Le monarque plaça son imposante main droite sur son visage, et en pétrit sa face sombre ; un simple réflexe permettant d’apaiser ses foudroyantes colères. Il parla à voix basse :
Danaé... Ma fille... Enceinte ? Cela ne peut être que son futur rejeton qui sera l'agent de cette terrible fatalité.
Le roi d'Argos se retourna et quitta la tholos, un temple d’une rotondité parfaite, sans un mot. Le tyran replongea son corps massif dans une nuit sombre, une nuit d’Hécate, laissant les résidents du temple au bon soin des gardes du corps, car... non ! jamais il ne fallait laisser de traces derrière soi. Simple automatisme sécuritaire de la plus haute autorité militaire des Hellènes, cela allait de soi !
***
Les barres hydrauliques du cachot s’enfoncèrent dans leur logement commun, occultant toutes velléités d’évasion. Au fond de la cellule y était lovée une ombre recroquevillée sur elle-même, une âme esseulée et torturée par un destin implacable : Danaé restait prostrée dans un recoin froid de la forteresse pénitentiaire. La geôle demeurait aussi lugubre que les steppes de Tartare gisant aux tréfonds des Hadès, et le bleu du métal renforçait cette austère résidence pénitentiaire placée en orbite basse autour de la planète Déméter. Un arsenal de micros satellites orbitait tout autour de son imposante masse tubulaire, protégeant sa sombre carcasse de toute intrusion forcée. Quiconque s’évertuait à passer outre les recommandations du champ protecteur se trouverait en fâcheuse posture, aucun compromis que ce soit ne prévaudrait dans ce cas.

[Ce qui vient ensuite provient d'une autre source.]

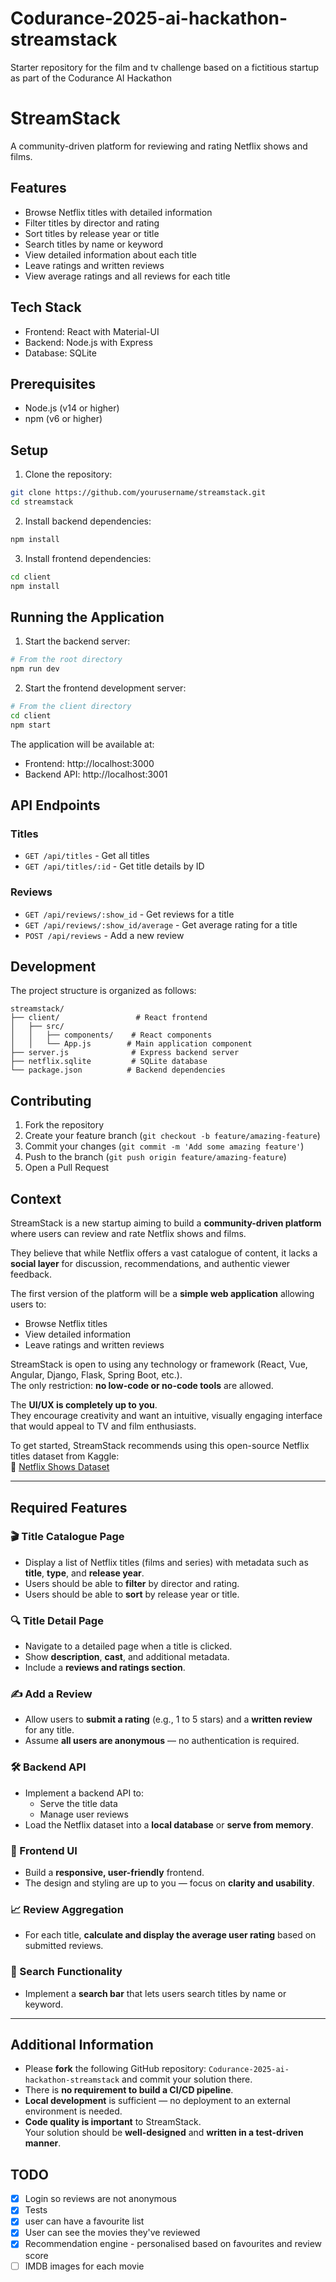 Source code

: # Codurance-2025-ai-hackathon-streamstack
Starter repository for the film and tv challenge based on a fictitious startup as part of the Codurance AI Hackathon

# StreamStack

A community-driven platform for reviewing and rating Netflix shows and films.

## Features

- Browse Netflix titles with detailed information
- Filter titles by director and rating
- Sort titles by release year or title
- Search titles by name or keyword
- View detailed information about each title
- Leave ratings and written reviews
- View average ratings and all reviews for each title

## Tech Stack

- Frontend: React with Material-UI
- Backend: Node.js with Express
- Database: SQLite

## Prerequisites

- Node.js (v14 or higher)
- npm (v6 or higher)

## Setup

1. Clone the repository:
```bash
git clone https://github.com/yourusername/streamstack.git
cd streamstack
```

2. Install backend dependencies:
```bash
npm install
```

3. Install frontend dependencies:
```bash
cd client
npm install
```

## Running the Application

1. Start the backend server:
```bash
# From the root directory
npm run dev
```

2. Start the frontend development server:
```bash
# From the client directory
cd client
npm start
```

The application will be available at:
- Frontend: http://localhost:3000
- Backend API: http://localhost:3001

## API Endpoints

### Titles
- `GET /api/titles` - Get all titles
- `GET /api/titles/:id` - Get title details by ID

### Reviews
- `GET /api/reviews/:show_id` - Get reviews for a title
- `GET /api/reviews/:show_id/average` - Get average rating for a title
- `POST /api/reviews` - Add a new review

## Development

The project structure is organized as follows:

```
streamstack/
├── client/                 # React frontend
│   ├── src/
│   │   ├── components/    # React components
│   │   └── App.js        # Main application component
├── server.js              # Express backend server
├── netflix.sqlite         # SQLite database
└── package.json          # Backend dependencies
```

## Contributing

1. Fork the repository
2. Create your feature branch (`git checkout -b feature/amazing-feature`)
3. Commit your changes (`git commit -m 'Add some amazing feature'`)
4. Push to the branch (`git push origin feature/amazing-feature`)
5. Open a Pull Request

## Context
StreamStack is a new startup aiming to build a **community-driven platform** where users can review and rate Netflix shows and films.

They believe that while Netflix offers a vast catalogue of content, it lacks a **social layer** for discussion, recommendations, and authentic viewer feedback.

The first version of the platform will be a **simple web application** allowing users to:
- Browse Netflix titles
- View detailed information
- Leave ratings and written reviews

StreamStack is open to using any technology or framework (React, Vue, Angular, Django, Flask, Spring Boot, etc.).  
The only restriction: **no low-code or no-code tools** are allowed.

The **UI/UX is completely up to you**.  
They encourage creativity and want an intuitive, visually engaging interface that would appeal to TV and film enthusiasts.

To get started, StreamStack recommends using this open-source Netflix titles dataset from Kaggle:  
🔗 [Netflix Shows Dataset](https://www.kaggle.com/datasets/shivamb/netflix-shows/data)

---

## Required Features

### 🎬 Title Catalogue Page
- Display a list of Netflix titles (films and series) with metadata such as **title**, **type**, and **release year**.
- Users should be able to **filter** by director and rating.
- Users should be able to **sort** by release year or title.

### 🔍 Title Detail Page
- Navigate to a detailed page when a title is clicked.
- Show **description**, **cast**, and additional metadata.
- Include a **reviews and ratings section**.

### ✍️ Add a Review
- Allow users to **submit a rating** (e.g., 1 to 5 stars) and a **written review** for any title.
- Assume **all users are anonymous** — no authentication is required.

### 🛠️ Backend API
- Implement a backend API to:
  - Serve the title data
  - Manage user reviews
- Load the Netflix dataset into a **local database** or **serve from memory**.

### 🎨 Frontend UI
- Build a **responsive, user-friendly** frontend.
- The design and styling are up to you — focus on **clarity and usability**.

### 📈 Review Aggregation
- For each title, **calculate and display the average user rating** based on submitted reviews.

### 🔎 Search Functionality
- Implement a **search bar** that lets users search titles by name or keyword.

---

## Additional Information

- Please **fork** the following GitHub repository: `Codurance-2025-ai-hackathon-streamstack` and commit your solution there.
- There is **no requirement to build a CI/CD pipeline**.
- **Local development** is sufficient — no deployment to an external environment is needed.
- **Code quality is important** to StreamStack.  
  Your solution should be **well-designed** and **written in a test-driven manner**.



## TODO

- [x] Login so reviews are not anonymous
- [x] Tests
- [x] user can have a favourite list
- [x] User can see the movies they've reviewed
- [x] Recommendation engine - personalised based on favourites and review score
- [ ] IMDB images for each movie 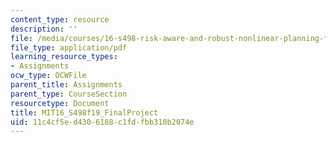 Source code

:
 ```yaml
---
content_type: resource
description: ''
file: /media/courses/16-s498-risk-aware-and-robust-nonlinear-planning-fall-2019/11c4cf5ed4306188c1fdfbb310b2074e_MIT16_S498f19_FinalProject.pdf
file_type: application/pdf
learning_resource_types:
- Assignments
ocw_type: OCWFile
parent_title: Assignments
parent_type: CourseSection
resourcetype: Document
title: MIT16_S498f19_FinalProject
uid: 11c4cf5e-d430-6188-c1fd-fbb310b2074e
---
```

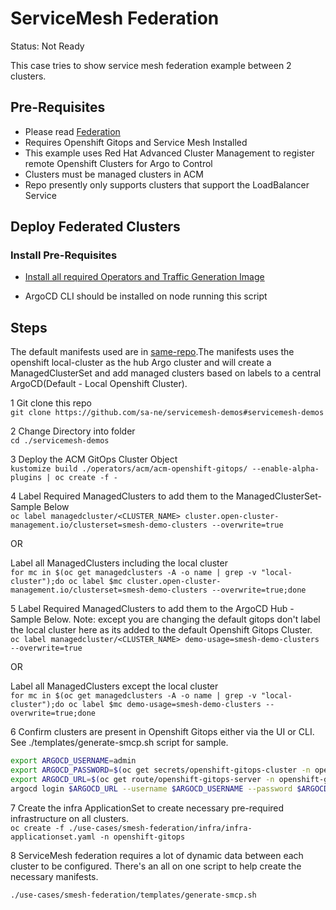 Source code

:# ServiceMesh Federation

Status: Not Ready

This case tries to show service mesh federation example between 2 clusters.

## Pre-Requisites

- Please read [Federation](https://docs.openshift.com/container-platform/4.9/service_mesh/v2x/ossm-federation.html)
- Requires Openshift Gitops and Service Mesh Installed
- This example uses Red Hat Advanced Cluster Management to register remote Openshift Clusters for Argo to Control
- Clusters must be managed clusters in ACM
- Repo presently only supports clusters that support the LoadBalancer Service

## Deploy Federated Clusters

### Install Pre-Requisites

- [Install all required Operators and Traffic Generation Image](https://github.com/sa-ne/servicemesh-demos#servicemesh-demos)

- ArgoCD CLI should be installed on node running this script

## Steps

The default manifests used are in [same-repo](https://github.com/sa-ne/servicemesh-demos/tree/main/operators/acm/argo-deployables).The manifests uses the openshift local-cluster as the hub Argo cluster and will create a ManagedClusterSet and add managed clusters based on labels to a central ArgoCD(Default - Local Openshift Cluster).

1 Git clone this repo  
 `git clone https://github.com/sa-ne/servicemesh-demos#servicemesh-demos`

2 Change Directory into folder  
 `cd ./servicemesh-demos`

3 Deploy the ACM GitOps Cluster Object  
 `kustomize build ./operators/acm/acm-openshift-gitops/ --enable-alpha-plugins | oc create -f -`

4 Label Required ManagedClusters to add them to the ManagedClusterSet- Sample Below  
 `oc label managedcluster/<CLUSTER_NAME> cluster.open-cluster-management.io/clusterset=smesh-demo-clusters --overwrite=true`

OR

Label all ManagedClusters including the local cluster  
 `for mc in $(oc get managedclusters -A -o name | grep -v "local-cluster");do oc label $mc cluster.open-cluster-management.io/clusterset=smesh-demo-clusters --overwrite=true;done`

5 Label Required ManagedClusters to add them to the ArgoCD Hub - Sample Below. Note: except you are changing the default gitops don't label the local cluster here as its added to the default Openshift Gitops Cluster.  
 `oc label managedcluster/<CLUSTER_NAME> demo-usage=smesh-demo-clusters --overwrite=true`

OR

Label all ManagedClusters except the local cluster  
 `for mc in $(oc get managedclusters -A -o name | grep -v "local-cluster");do oc label $mc demo-usage=smesh-demo-clusters --overwrite=true;done`

6 Confirm clusters are present in Openshift Gitops either via the UI or CLI. See ./templates/generate-smcp.sh script for sample.

```bash
export ARGOCD_USERNAME=admin
export ARGOCD_PASSWORD=$(oc get secrets/openshift-gitops-cluster -n openshift-gitops -o jsonpath='{.data.admin\.password}'| base64 -d)
export ARGOCD_URL=$(oc get route/openshift-gitops-server -n openshift-gitops -o jsonpath='{.spec.host}')
argocd login $ARGOCD_URL --username $ARGOCD_USERNAME --password $ARGOCD_PASSWORD --insecure && argocd cluster list
```

7 Create the infra ApplicationSet to create necessary pre-required infrastructure on all clusters.  
 `oc create -f ./use-cases/smesh-federation/infra/infra-applicationset.yaml -n openshift-gitops`

8 ServiceMesh federation requires a lot of dynamic data between each cluster to be configured.
There's an all on one script to help create the necessary manifests.

```bash
./use-cases/smesh-federation/templates/generate-smcp.sh
```
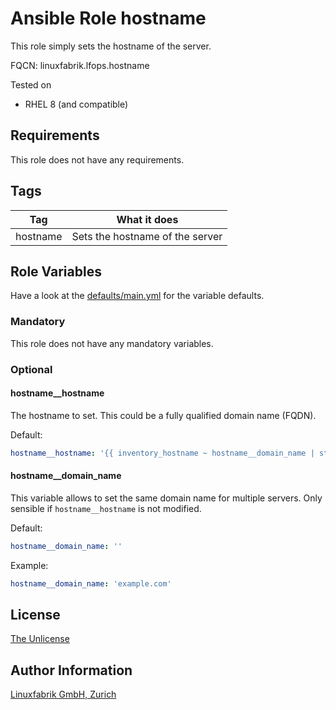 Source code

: # Ansible Role hostname

This role simply sets the hostname of the server.

FQCN: linuxfabrik.lfops.hostname

Tested on

* RHEL 8 (and compatible)


## Requirements

This role does not have any requirements.


## Tags

| Tag      | What it does                    |
| ---      | ------------                    |
| hostname | Sets the hostname of the server |


## Role Variables

Have a look at the [defaults/main.yml](https://github.com/Linuxfabrik/lfops/blob/main/roles/hostname/defaults/main.yml) for the variable defaults.


### Mandatory

This role does not have any mandatory variables.


### Optional

#### hostname__hostname

The hostname to set. This could be a fully qualified domain name (FQDN).

Default:
```yaml
hostname__hostname: '{{ inventory_hostname ~ hostname__domain_name | strip(".") }}'
```


#### hostname__domain_name

This variable allows to set the same domain name for multiple servers. Only sensible if `hostname__hostname` is not modified.

Default:
```yaml
hostname__domain_name: ''
```

Example:
```yaml
hostname__domain_name: 'example.com'
```


## License

[The Unlicense](https://unlicense.org/)


## Author Information

[Linuxfabrik GmbH, Zurich](https://www.linuxfabrik.ch)
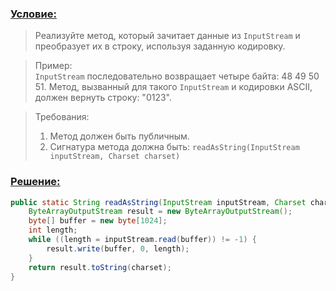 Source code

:### [Условие:]()

>Реализуйте метод, который зачитает данные из `InputStream` и преобразует их в строку, 
используя заданную кодировку.

>Пример:  
`InputStream` последовательно возвращает четыре байта: 48 49 50 51.
Метод, вызванный для такого `InputStream` и кодировки ASCII, должен вернуть 
строку: "0123".

>Требования:
>1. Метод должен быть публичным.
>2. Сигнатура метода должна быть: `readAsString(InputStream inputStream, Charset charset)`

### [Решение:]()
```java
public static String readAsString(InputStream inputStream, Charset charset) throws IOException {
    ByteArrayOutputStream result = new ByteArrayOutputStream();
    byte[] buffer = new byte[1024];
    int length;
    while ((length = inputStream.read(buffer)) != -1) {
        result.write(buffer, 0, length);
    }
    return result.toString(charset);
}

```
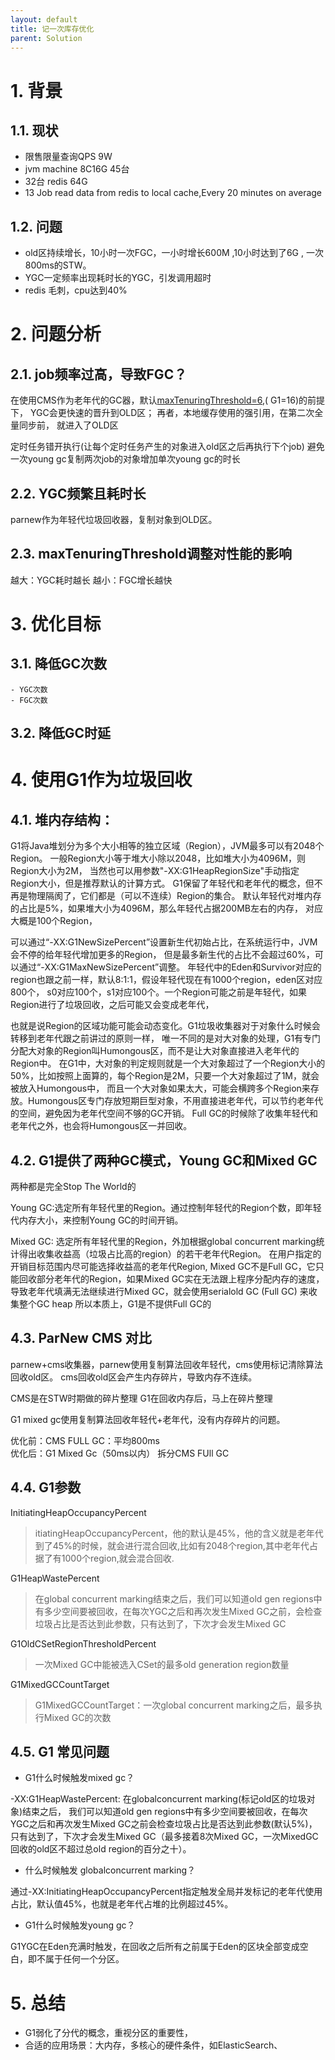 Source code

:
```yaml
---
layout: default
title: 记一次库存优化
parent: Solution
---
```


# 1. 背景

## 1.1. 现状

- 限售限量查询QPS 9W
- jvm machine 8C16G 45台
- 32台 redis 64G
- 13 Job read data from redis to local cache,Every 20 minutes on average

## 1.2. 问题

- old区持续增长，10小时一次FGC，一小时增长600M ,10小时达到了6G , 一次800ms的STW。
- YGC一定频率出现耗时长的YGC，引发调用超时
- redis 毛刺，cpu达到40%

# 2. 问题分析

## 2.1. job频率过高，导致FGC？

在使用CMS作为老年代的GC器，默认[maxTenuringThreshold=6](https://docs.oracle.com/javase/8/docs/technotes/tools/unix/java.html#BABFAFAE),(
G1=16)的前提下，
YGC会更快速的晋升到OLD区； 再者，本地缓存使用的强引用，在第二次全量同步前，
就进入了OLD区

定时任务错开执行(让每个定时任务产生的对象进入old区之后再执行下个job)
避免一次young gc复制两次job的对象增加单次young gc的时长

## 2.2. YGC频繁且耗时长

parnew作为年轻代垃圾回收器，复制对象到OLD区。

## 2.3. maxTenuringThreshold调整对性能的影响

越大：YGC耗时越长
越小：FGC增长越快

# 3. 优化目标
## 3.1. 降低GC次数
    - YGC次数
    - FGC次数
## 3.2. 降低GC时延

# 4. 使用G1作为垃圾回收

## 4.1. 堆内存结构：

G1将Java堆划分为多个大小相等的独立区域（Region），JVM最多可以有2048个Region。
一般Region大小等于堆大小除以2048，比如堆大小为4096M，则Region大小为2M，
当然也可以用参数"-XX:G1HeapRegionSize"手动指定Region大小，但是推荐默认的计算方式。
G1保留了年轻代和老年代的概念，但不再是物理隔阂了，它们都是（可以不连续）Region的集合。
默认年轻代对堆内存的占比是5%，如果堆大小为4096M，那么年轻代占据200MB左右的内存，
对应大概是100个Region，

可以通过“-XX:G1NewSizePercent”设置新生代初始占比，在系统运行中，JVM会不停的给年轻代增加更多的Region，
但是最多新生代的占比不会超过60%，可以通过“-XX:G1MaxNewSizePercent”调整。
年轻代中的Eden和Survivor对应的region也跟之前一样，默认8:1:1，假设年轻代现在有1000个region，eden区对应800个，
s0对应100个，s1对应100个。一个Region可能之前是年轻代，如果Region进行了垃圾回收，之后可能又会变成老年代，

也就是说Region的区域功能可能会动态变化。G1垃圾收集器对于对象什么时候会转移到老年代跟之前讲过的原则一样，
唯一不同的是对大对象的处理，G1有专门分配大对象的Region叫Humongous区，而不是让大对象直接进入老年代的Region中。
在G1中，大对象的判定规则就是一个大对象超过了一个Region大小的50%，比如按照上面算的，每个Region是2M，只要一个大对象超过了1M，就会被放入Humongous中，
而且一个大对象如果太大，可能会横跨多个Region来存放。Humongous区专门存放短期巨型对象，不用直接进老年代，可以节约老年代的空间，避免因为老年代空间不够的GC开销。
Full GC的时候除了收集年轻代和老年代之外，也会将Humongous区一并回收。

## 4.2. G1提供了两种GC模式，Young GC和Mixed GC

两种都是完全Stop The World的

Young GC:选定所有年轻代里的Region。通过控制年轻代的Region个数，即年轻代内存大小，来控制Young GC的时间开销。

Mixed GC: 选定所有年轻代里的Region，外加根据global concurrent marking统计得出收集收益高（垃圾占比高的region）的若干老年代Region。
在用户指定的开销目标范围内尽可能选择收益高的老年代Region,
Mixed GC不是Full GC，它只能回收部分老年代的Region，如果Mixed GC实在无法跟上程序分配内存的速度，
导致老年代填满无法继续进行Mixed GC，就会使用serialold GC (Full GC) 来收集整个GC heap
所以本质上，G1是不提供Full GC的

## 4.3. ParNew CMS 对比

parnew+cms收集器，parnew使用复制算法回收年轻代，cms使用标记清除算法回收old区。
cms回收old区会产生内存碎片，导致内存不连续。

CMS是在STW时期做的碎片整理
G1在回收内存后，马上在碎片整理

G1 mixed gc使用复制算法回收年轻代+老年代，没有内存碎片的问题。

优化前：CMS FULL GC：平均800ms             
优化后：G1 Mixed Gc（50ms以内） 拆分CMS FUll GC

## 4.4. G1参数

InitiatingHeapOccupancyPercent

> itiatingHeapOccupancyPercent，他的默认是45%，他的含义就是老年代到了45%的时候，就会进行混合回收,比如有2048个region,其中老年代占据了有1000个region,就会混合回收.



G1HeapWastePercent
> 在global concurrent marking结束之后，我们可以知道old gen regions中有多少空间要被回收，在每次YGC之后和再次发生Mixed
> GC之前，会检查垃圾占比是否达到此参数，只有达到了，下次才会发生Mixed GC

G1OldCSetRegionThresholdPercent

> 一次Mixed GC中能被选入CSet的最多old generation region数量

G1MixedGCCountTarget

> G1MixedGCCountTarget：一次global concurrent marking之后，最多执行Mixed GC的次数

## 4.5. G1 常见问题

- G1什么时候触发mixed gc？

-XX:G1HeapWastePercent: 在globalconcurrent marking(标记old区的垃圾对象)结束之后，
我们可以知道old gen regions中有多少空间要被回收，在每次YGC之后和再次发生Mixed GC之前会检查垃圾占比是否达到此参数(默认5%)，
只有达到了，下次才会发生Mixed GC（最多接着8次Mixed GC，一次MixedGC 回收的old区不超过总old region的百分之十）。

- 什么时候触发 globalconcurrent marking？

通过-XX:InitiatingHeapOccupancyPercent指定触发全局并发标记的老年代使用占比，默认值45%，也就是老年代占堆的比例超过45%。

- G1什么时候触发young gc？

G1YGC在Eden充满时触发，在回收之后所有之前属于Eden的区块全部变成空白，即不属于任何一个分区。

# 5. 总结

- G1弱化了分代的概念，重视分区的重要性，
- 合适的应用场景：大内存，多核心的硬件条件，如ElasticSearch、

Le magistrat Posidonios s’approcha des traverses métalliques, dont leur diamètre devait bien égaler les bras imposants des valeureux gardes Scythes. Il regarda la nouvelle pensionnaire du lieu carcéral. Dans le mental du fonctionnaire de tristes pensées s'y mouvaient : les conditions de la détenue ne lui plaisaient guère. Les pans gris anthracite de la toge du fonctionnaire flottaient mollement autour de sa personne, offrant à la vue de Danaé l’image fugitive d’une arme terrifiante : le foudre était relié au bassin par une lanière en cuir, et son corpulent détenteur pouvait à tout moment prouver l’étendue de son champ d’action.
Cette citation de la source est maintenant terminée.